Iterate over rows and expand pandas dataframe
Not as much interesting/fancy pandas usage, but this works:
import numpy as np
dfIn.loc[:, 'location'] = dfIn.location.apply(np.atleast_1d)
all_locations = np.hstack(dfIn.location)
all_names = np.hstack([[n]*len(l) for n, l in dfIn[['name', 'location']].values])
dfOut = pd.DataFrame({'location':all_locations, 'name':all_names})
It's about 40x faster than the apply/stack/reindex approach. As far as I can tell, that ratio holds at pretty much all dataframe sizes (didn't test how it scales with the size of the lists in each row). If you can guarantee that all location
entries are already iterables, you can remove the atleast_1d
call, which gives about another 20% speedup.
If you return a series whose index
is a list of locations, then dfIn.apply
will collate those series into a table:
import pandas as pd
dfIn = pd.DataFrame({u'name': ['Tom', 'Jim', 'Claus'],
u'location': ['Amsterdam', ['Berlin','Paris'],
['Antwerp','Barcelona','Pisa'] ]})
def expand(row):
locations = row['location'] if isinstance(row['location'], list) else [row['location']]
s = pd.Series(row['name'], index=list(set(locations)))
return s
In [156]: dfIn.apply(expand, axis=1)
Out[156]:
Amsterdam Antwerp Barcelona Berlin Paris Pisa
0 Tom NaN NaN NaN NaN NaN
1 NaN NaN NaN Jim Jim NaN
2 NaN Claus Claus NaN NaN Claus
You can then stack this DataFrame to obtain:
In [157]: dfIn.apply(expand, axis=1).stack()
Out[157]:
0 Amsterdam Tom
1 Berlin Jim
Paris Jim
2 Antwerp Claus
Barcelona Claus
Pisa Claus
dtype: object
This is a Series, while you want a DataFrame.
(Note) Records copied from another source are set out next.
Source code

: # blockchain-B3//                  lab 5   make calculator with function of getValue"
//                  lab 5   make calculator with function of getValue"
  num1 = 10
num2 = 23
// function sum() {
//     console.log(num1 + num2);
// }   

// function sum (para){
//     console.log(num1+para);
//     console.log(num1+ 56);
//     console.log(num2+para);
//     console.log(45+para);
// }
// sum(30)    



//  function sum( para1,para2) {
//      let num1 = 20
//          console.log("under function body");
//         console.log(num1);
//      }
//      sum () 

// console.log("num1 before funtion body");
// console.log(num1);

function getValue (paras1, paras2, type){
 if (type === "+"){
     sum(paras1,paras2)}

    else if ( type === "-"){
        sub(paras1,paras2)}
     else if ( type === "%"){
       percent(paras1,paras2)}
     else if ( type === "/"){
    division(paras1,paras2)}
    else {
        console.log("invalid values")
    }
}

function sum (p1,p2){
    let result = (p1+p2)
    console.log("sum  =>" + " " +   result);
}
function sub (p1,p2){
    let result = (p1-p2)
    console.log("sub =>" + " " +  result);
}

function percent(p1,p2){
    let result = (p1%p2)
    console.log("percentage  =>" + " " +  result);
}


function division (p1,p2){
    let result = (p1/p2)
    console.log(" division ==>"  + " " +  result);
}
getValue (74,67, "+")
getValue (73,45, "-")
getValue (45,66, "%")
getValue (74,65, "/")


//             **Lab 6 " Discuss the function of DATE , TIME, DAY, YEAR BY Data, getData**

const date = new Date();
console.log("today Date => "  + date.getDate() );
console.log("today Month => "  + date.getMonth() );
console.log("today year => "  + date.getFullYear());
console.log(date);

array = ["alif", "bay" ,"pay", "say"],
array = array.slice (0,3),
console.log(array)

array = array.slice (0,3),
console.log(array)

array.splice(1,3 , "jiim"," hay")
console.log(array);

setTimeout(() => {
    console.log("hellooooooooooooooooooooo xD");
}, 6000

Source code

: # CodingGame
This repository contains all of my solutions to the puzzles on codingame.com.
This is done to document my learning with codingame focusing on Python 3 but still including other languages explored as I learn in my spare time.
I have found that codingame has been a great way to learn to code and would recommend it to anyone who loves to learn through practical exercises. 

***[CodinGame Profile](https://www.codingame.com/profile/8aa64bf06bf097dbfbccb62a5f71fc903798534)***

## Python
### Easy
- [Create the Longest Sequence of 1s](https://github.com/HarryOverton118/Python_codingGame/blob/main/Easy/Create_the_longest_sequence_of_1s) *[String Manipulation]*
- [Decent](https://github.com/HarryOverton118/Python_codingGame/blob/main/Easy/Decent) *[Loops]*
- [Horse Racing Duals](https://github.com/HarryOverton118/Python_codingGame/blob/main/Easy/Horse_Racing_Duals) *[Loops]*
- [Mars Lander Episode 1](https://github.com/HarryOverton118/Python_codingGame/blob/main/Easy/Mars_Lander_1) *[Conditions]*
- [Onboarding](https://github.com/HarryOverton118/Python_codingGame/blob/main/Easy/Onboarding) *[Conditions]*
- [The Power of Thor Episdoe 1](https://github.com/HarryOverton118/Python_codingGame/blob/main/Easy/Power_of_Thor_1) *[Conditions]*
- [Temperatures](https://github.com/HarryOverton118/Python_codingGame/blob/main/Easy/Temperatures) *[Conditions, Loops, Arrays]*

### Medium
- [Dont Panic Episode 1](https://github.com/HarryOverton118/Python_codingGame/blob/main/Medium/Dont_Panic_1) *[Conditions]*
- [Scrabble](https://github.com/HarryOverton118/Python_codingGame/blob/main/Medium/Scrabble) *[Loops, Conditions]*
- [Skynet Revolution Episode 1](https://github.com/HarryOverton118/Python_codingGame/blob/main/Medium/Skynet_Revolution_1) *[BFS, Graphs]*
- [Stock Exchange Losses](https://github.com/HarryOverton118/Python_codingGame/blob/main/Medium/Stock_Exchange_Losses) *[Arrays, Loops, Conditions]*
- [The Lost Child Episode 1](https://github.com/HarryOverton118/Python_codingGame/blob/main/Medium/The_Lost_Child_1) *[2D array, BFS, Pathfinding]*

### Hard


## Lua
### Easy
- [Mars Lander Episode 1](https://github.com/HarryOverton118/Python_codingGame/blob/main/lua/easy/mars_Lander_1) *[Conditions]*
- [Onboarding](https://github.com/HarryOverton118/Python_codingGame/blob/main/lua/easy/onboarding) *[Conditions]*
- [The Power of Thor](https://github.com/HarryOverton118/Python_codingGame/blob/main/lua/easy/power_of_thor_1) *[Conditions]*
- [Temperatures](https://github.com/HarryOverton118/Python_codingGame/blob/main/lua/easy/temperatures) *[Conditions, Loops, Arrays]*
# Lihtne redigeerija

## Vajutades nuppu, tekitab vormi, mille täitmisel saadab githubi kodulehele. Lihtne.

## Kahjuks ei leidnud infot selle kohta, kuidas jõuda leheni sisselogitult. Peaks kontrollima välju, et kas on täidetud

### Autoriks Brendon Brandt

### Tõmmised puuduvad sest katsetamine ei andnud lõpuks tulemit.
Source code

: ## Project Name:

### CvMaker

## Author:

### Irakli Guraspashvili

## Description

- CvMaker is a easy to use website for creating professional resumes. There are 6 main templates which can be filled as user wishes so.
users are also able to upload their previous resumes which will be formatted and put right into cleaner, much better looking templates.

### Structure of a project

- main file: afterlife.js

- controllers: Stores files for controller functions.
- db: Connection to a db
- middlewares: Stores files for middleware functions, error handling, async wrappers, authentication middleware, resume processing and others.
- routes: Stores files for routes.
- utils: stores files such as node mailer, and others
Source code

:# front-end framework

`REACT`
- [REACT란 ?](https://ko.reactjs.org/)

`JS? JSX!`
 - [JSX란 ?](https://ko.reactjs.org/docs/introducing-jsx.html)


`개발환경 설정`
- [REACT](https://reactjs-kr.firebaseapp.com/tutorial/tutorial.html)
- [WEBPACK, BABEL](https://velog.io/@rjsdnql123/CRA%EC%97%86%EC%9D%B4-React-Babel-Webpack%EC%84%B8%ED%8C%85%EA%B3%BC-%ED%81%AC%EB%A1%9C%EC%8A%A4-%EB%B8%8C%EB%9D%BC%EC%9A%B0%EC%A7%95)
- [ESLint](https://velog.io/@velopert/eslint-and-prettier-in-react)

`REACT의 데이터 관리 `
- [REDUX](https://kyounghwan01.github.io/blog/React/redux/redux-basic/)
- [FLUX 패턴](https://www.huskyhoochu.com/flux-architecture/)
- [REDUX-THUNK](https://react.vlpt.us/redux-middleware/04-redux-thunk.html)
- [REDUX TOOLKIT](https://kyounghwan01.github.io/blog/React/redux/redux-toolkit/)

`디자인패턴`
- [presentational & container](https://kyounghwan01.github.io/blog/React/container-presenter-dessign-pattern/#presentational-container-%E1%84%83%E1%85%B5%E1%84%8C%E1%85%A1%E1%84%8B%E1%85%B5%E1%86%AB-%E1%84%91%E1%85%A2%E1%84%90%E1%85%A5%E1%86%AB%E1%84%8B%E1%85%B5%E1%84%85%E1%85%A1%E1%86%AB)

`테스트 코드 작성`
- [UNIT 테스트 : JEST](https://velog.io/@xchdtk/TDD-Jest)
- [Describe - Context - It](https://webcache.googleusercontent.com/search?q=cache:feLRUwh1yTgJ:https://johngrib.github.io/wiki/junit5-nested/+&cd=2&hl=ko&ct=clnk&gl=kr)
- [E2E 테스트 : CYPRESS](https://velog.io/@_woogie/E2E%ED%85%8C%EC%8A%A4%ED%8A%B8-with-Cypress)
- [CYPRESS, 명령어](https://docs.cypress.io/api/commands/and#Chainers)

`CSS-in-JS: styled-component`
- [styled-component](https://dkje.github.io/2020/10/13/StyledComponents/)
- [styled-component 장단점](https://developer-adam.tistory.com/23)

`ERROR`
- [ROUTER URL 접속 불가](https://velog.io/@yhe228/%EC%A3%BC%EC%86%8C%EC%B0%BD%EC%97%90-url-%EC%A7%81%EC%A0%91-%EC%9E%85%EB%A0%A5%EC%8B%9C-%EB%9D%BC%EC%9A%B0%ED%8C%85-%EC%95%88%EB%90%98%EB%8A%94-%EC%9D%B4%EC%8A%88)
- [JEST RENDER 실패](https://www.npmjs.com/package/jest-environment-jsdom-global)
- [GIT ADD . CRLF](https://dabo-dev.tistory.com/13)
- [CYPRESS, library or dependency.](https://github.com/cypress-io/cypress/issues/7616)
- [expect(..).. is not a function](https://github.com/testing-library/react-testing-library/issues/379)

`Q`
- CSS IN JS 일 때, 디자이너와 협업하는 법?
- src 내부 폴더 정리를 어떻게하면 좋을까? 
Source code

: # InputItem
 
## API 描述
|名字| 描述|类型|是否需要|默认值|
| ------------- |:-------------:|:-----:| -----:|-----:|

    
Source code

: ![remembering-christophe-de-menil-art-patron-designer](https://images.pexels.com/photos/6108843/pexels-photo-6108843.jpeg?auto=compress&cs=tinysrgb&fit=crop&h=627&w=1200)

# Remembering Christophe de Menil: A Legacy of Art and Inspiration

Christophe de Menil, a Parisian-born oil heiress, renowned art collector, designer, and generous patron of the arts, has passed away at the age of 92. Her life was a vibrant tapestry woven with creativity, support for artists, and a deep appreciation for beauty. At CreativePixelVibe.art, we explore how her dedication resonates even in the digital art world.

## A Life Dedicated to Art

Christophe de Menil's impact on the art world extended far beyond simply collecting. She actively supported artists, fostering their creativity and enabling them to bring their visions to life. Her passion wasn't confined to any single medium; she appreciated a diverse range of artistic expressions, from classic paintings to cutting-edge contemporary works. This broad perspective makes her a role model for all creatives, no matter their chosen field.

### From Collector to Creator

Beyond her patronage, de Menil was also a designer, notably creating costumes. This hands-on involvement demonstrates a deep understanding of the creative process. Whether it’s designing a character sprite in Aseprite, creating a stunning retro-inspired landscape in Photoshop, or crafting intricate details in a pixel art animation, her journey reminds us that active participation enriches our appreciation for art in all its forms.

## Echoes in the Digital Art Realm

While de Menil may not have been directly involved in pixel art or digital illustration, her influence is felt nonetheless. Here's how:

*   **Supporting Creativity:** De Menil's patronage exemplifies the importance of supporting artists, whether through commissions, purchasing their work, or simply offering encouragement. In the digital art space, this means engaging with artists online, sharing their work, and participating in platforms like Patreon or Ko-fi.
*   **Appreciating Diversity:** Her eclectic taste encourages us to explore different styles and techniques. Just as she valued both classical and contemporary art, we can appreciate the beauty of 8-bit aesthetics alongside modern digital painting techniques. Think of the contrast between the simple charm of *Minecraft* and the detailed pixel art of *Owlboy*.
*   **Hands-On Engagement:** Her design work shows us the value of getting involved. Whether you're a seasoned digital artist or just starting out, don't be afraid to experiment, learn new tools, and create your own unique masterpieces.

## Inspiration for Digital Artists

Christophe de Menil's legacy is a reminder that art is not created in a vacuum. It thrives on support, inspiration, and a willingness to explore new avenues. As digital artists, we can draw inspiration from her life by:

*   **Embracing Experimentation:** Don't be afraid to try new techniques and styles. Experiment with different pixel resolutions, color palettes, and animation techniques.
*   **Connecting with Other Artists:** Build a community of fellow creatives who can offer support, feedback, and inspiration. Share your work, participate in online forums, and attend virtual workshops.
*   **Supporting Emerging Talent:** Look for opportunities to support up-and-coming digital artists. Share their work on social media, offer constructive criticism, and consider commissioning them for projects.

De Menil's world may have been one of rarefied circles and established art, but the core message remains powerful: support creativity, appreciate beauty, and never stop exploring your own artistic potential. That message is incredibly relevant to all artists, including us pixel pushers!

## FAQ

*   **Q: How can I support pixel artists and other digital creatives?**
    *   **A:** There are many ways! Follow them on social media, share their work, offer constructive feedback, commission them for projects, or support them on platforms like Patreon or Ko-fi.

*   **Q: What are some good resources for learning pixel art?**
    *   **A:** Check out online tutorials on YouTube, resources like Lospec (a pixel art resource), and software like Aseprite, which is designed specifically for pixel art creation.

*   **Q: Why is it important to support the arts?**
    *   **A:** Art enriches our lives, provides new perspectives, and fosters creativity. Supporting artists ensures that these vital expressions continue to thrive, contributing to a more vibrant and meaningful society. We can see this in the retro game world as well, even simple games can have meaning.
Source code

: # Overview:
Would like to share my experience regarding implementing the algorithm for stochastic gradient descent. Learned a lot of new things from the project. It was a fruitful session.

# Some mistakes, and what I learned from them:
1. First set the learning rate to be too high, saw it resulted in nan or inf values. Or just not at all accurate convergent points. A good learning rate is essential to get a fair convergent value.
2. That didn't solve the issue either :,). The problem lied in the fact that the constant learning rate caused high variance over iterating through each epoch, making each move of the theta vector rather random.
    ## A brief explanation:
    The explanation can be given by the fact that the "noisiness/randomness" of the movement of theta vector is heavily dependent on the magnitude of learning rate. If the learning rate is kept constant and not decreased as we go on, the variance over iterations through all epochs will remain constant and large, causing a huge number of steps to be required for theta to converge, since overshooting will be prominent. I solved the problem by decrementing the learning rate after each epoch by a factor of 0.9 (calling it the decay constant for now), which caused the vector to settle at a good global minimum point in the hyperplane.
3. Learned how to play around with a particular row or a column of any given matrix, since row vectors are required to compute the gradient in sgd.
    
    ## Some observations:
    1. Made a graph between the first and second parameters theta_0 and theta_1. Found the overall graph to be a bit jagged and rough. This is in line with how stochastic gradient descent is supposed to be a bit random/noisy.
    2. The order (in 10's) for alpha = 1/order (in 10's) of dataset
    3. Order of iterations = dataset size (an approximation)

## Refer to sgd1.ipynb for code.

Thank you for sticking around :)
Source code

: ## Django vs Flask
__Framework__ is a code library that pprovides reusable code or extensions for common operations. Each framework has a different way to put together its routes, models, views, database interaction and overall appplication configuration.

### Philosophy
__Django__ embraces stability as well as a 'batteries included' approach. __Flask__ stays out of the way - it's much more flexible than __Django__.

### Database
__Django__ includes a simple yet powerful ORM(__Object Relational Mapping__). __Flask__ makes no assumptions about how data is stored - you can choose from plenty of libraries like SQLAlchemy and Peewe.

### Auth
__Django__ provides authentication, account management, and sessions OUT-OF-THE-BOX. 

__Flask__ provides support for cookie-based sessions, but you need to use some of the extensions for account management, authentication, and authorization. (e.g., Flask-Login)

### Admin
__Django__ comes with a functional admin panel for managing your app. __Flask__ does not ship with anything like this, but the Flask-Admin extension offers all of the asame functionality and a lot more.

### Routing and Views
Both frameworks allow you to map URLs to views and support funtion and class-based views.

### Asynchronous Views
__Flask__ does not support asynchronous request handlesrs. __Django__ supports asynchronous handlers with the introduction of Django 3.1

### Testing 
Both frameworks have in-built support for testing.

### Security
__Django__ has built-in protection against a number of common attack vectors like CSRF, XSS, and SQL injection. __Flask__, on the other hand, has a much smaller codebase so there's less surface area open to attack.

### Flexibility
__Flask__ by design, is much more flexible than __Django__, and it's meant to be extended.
A little massaging with reset_index
gives you the desired result:
dfOut = dfIn.apply(expand, axis=1).stack()
dfOut = dfOut.to_frame().reset_index(level=1, drop=False)
dfOut.columns = ['location', 'name']
dfOut.reset_index(drop=True, inplace=True)
print(dfOut)
yields
location name
0 Amsterdam Tom
1 Berlin Jim
2 Paris Jim
3 Amsterdam Claus
4 Antwerp Claus
5 Barcelona Claus